ITR Filing: The ITR filing season for the financial year 2025-26 (Assessment Year 2026-27) is now underway. The government had already notified all the relevant forms by the end of last March.
ITR Filing Deadlines
For salaried employees, pensioners, and individuals whose accounts do not require auditing, the deadline for filing ITR has been set for July 31. These individuals are required to fill out ITR-1 and ITR-2 forms.
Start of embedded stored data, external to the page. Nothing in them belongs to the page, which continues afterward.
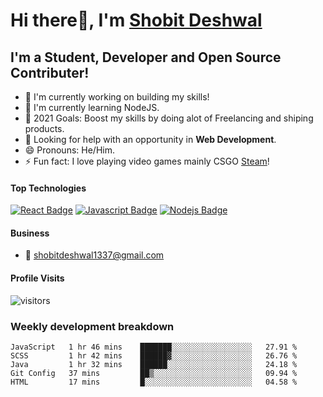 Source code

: # Hi there👋, I'm [Shobit Deshwal](https://shobitdeshwal.netlify.app/)

## I'm a Student, Developer and Open Source Contributer!

- 🔭 I'm currently working on building my skills!
- 🌱 I'm currently learning NodeJS.
- 🥅 2021 Goals: Boost my skills by doing alot of Freelancing and shiping products.
- 🤔 Looking for help with an opportunity in **Web Development**.
- 😄 Pronouns: He/Him.
- ⚡ Fun fact: I love playing video games mainly CSGO [Steam](https://steamcommunity.com/id/shobit1337/)!

<!-- ### Latest Blog Posts -->

<!-- BLOG-POST-LIST:START -->
<!-- BLOG-POST-LIST:END -->

#### Top Technologies

<!-- TODO: Make technologies links takes you to repositories -->

[![React Badge](https://img.shields.io/badge/-React-61DBFB?style=for-the-badge&labelColor=black&logo=react&logoColor=61DBFB)](#) [![Javascript Badge](https://img.shields.io/badge/-Javascript-F0DB4F?style=for-the-badge&labelColor=black&logo=javascript&logoColor=F0DB4F)](#) [![Nodejs Badge](https://img.shields.io/badge/-Nodejs-3C873A?style=for-the-badge&labelColor=black&logo=node.js&logoColor=3C873A)](#)

#### Business

- :email: shobitdeshwal1337@gmail.com

#### Profile Visits

![visitors](https://visitor-badge.glitch.me/badge?page_id=shobit1337.shobit1337)

### Weekly development breakdown

<!--START_SECTION:waka-->
```text
JavaScript   1 hr 46 mins    ███████░░░░░░░░░░░░░░░░░░   27.91 % 
SCSS         1 hr 42 mins    ██████▓░░░░░░░░░░░░░░░░░░   26.76 % 
Java         1 hr 32 mins    ██████░░░░░░░░░░░░░░░░░░░   24.18 % 
Git Config   37 mins         ██▒░░░░░░░░░░░░░░░░░░░░░░   09.94 % 
HTML         17 mins         █░░░░░░░░░░░░░░░░░░░░░░░░   04.58 % 
```
<!--END_SECTION:waka-->
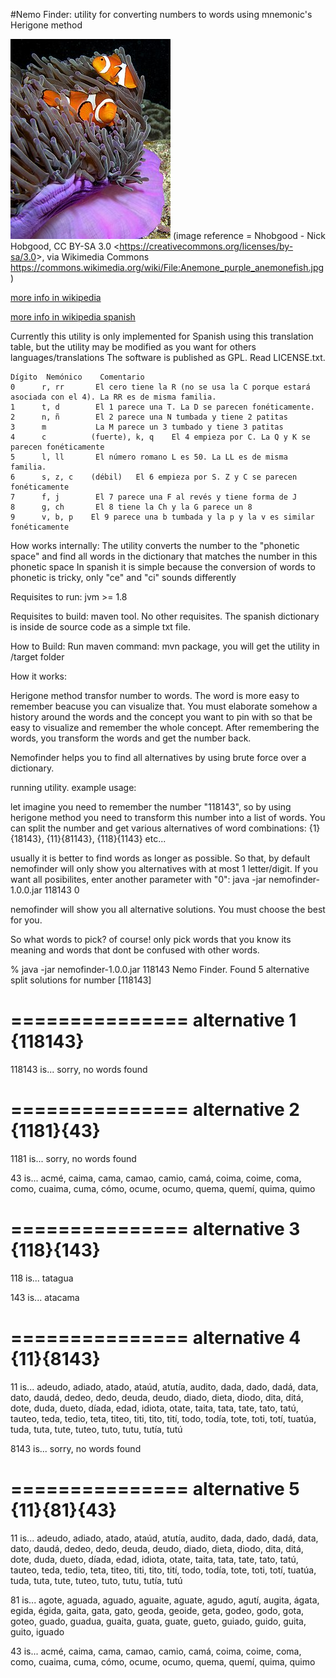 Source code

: #Nemo Finder: utility for converting numbers to words using mnemonic's Herigone method

![nemofinder in searching words](anemonefish.jpg?raw=true "Nemofinder") (image reference = Nhobgood - Nick Hobgood, CC BY-SA 3.0 &lt;https://creativecommons.org/licenses/by-sa/3.0&gt;, via Wikimedia Commons 
https://commons.wikimedia.org/wiki/File:Anemone_purple_anemonefish.jpg )



[more info in wikipedia](https://en.wikipedia.org/wiki/Mnemonic_major_system)

[more info in wikipedia spanish](https://es.wikipedia.org/wiki/C%C3%B3digo_mnemot%C3%A9cnico)

Currently this utility is only implemented for Spanish using this translation table, but the utility may be modified as you want for others languages/translations
The software is published as GPL. Read LICENSE.txt.
 
``` [table]
Dígito 	Nemónico 	Comentario
0 	   r, rr 	   El cero tiene la R (no se usa la C porque estará asociada con el 4). La RR es de misma familia.
1 	   t, d 	   El 1 parece una T. La D se parecen fonéticamente.
2 	   n, ñ 	   El 2 parece una N tumbada y tiene 2 patitas
3 	   m 	       La M parece un 3 tumbado y tiene 3 patitas
4 	   c          (fuerte), k, q 	El 4 empieza por C. La Q y K se parecen fonéticamente
5 	   l, ll 	   El número romano L es 50. La LL es de misma familia.
6 	   s, z, c    (débil) 	El 6 empieza por S. Z y C se parecen fonéticamente
7 	   f, j 	   El 7 parece una F al revés y tiene forma de J
8 	   g, ch 	   El 8 tiene la Ch y la G parece un 8
9 	   v, b, p    El 9 parece una b tumbada y la p y la v es similar fonéticamente 
```

How works internally:
The utility converts the number to the "phonetic space" and find all words in the dictionary that matches the number in this phonetic space
In spanish it is simple because the conversion of words to phonetic is tricky, only "ce" and "ci" sounds differently


Requisites to run: jvm >= 1.8

Requisites to build: maven tool. No other requisites. The spanish dictionary is inside de source code as a simple txt file.

How to Build:
Run maven command: mvn package, you will get the utility in /target folder

How it works:

Herigone method transfor number to words. The word is more easy to remember beacuse you can visualize that.
You must elaborate somehow a history around the words and the concept you want to pin with so that be easy to visualize and remember the whole concept.
After remembering the words, you transform the words and get the number back.

Nemofinder helps you to find all alternatives by using brute force over a dictionary.

running utility. example usage:

let imagine you need to remember the number "118143", so by using herigone method you need to transform this number into a list of words. You can split the number and get various alternatives of word combinations:
{1}{18143}, {11}{81143}, {118}{1143} etc...

usually it is better to find words as longer as possible. So that, by default nemofinder will only show you alternatives with at most 1 letter/digit. If you want all posibilites, enter another parameter with "0": java -jar nemofinder-1.0.0.jar 118143 0

nemofinder will show you all alternative solutions. You must choose the best for you. 

So what words to pick?
of course! only pick words that you know its meaning and words that dont be confused with other words.



% java -jar nemofinder-1.0.0.jar 118143
Nemo Finder. Found 5 alternative split solutions for number [118143]


===============
alternative 1 {118143}
===============

118143 is...
sorry, no words found



===============
alternative 2 {1181}{43}
===============

1181 is...
sorry, no words found


43 is...
acmé, caima, cama, camao, camio, camá, coima, coime, coma, como, cuaima, cuma, cómo, ocume, ocumo, quema, quemí, quima, quimo


===============
alternative 3 {118}{143}
===============

118 is...
tatagua

143 is...
atacama


===============
alternative 4 {11}{8143}
===============

11 is...
adeudo, adiado, atado, ataúd, atutía, audito, dada, dado, dadá, data, dato, daudá, dedeo, dedo, deuda, deudo, diado, dieta, diodo, dita, ditá, dote, duda, dueto, díada, edad, idiota, otate, taita, tata, tate, tato, tatú, tauteo, teda, tedio, teta, titeo, titi, tito, tití, todo, todía, tote, toti, totí, tuatúa, tuda, tuta, tute, tuteo, tuto, tutu, tutía, tutú

8143 is...
sorry, no words found



===============
alternative 5 {11}{81}{43}
===============

11 is...
adeudo, adiado, atado, ataúd, atutía, audito, dada, dado, dadá, data, dato, daudá, dedeo, dedo, deuda, deudo, diado, dieta, diodo, dita, ditá, dote, duda, dueto, díada, edad, idiota, otate, taita, tata, tate, tato, tatú, tauteo, teda, tedio, teta, titeo, titi, tito, tití, todo, todía, tote, toti, totí, tuatúa, tuda, tuta, tute, tuteo, tuto, tutu, tutía, tutú

81 is...
agote, aguada, aguado, aguaite, aguate, agudo, agutí, augita, ágata, egida, égida, gaita, gata, gato, geoda, geoide, geta, godeo, godo, gota, goteo, guado, guadua, guaita, guata, guate, gueto, guiado, guido, guita, guito, iguado

43 is...
acmé, caima, cama, camao, camio, camá, coima, coime, coma, como, cuaima, cuma, cómo, ocume, ocumo, quema, quemí, quima, quimo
In accordance with the new rules established in Budget 2026, the deadline for small business owners and professionals to file ITR-3 and ITR-4 forms has been extended to August 31. Meanwhile, for taxpayers whose accounts are subject to mandatory auditing, the deadline has been set for October 31.
Avoid These Mistakes
While filing your ITR, deliberately underreporting your income—or attempting to evade taxes by claiming false investments or expenses—can have severe repercussions. If caught, you will be liable to pay a penalty amounting to double (200%) the tax evaded. Furthermore, under Section 276(1) of the Income Tax Act, tax evasion or the deliberate concealment of income carries a penalty of imprisonment for up to 7 years, in addition to heavy fines.
The government has tightened these regulations to deter taxpayers from attempting to outsmart the system. However, if you have inadvertently made an error while reporting your actual income, the penalty may be limited to 50 percent of the tax amount.
Which Mistakes Are Classified as Crimes?
Concealment of Income: Deliberately failing to disclose foreign bank accounts, overseas properties, or substantial profits derived from the stock market in order to evade tax liability. Fraudulent Deductions—Submitting false rent receipts (for HRA), fake donation receipts (under Section 80G), or claiming deductions under Section 80C without making any actual investments falls under the category of criminal offenses.
Document Tampering—Manipulating account books or vouchers to evade taxes can lead to severe consequences.
Repeated Violations—If an individual habitually and repeatedly violates tax regulations, the department may initiate 'prosecution' proceedings against them.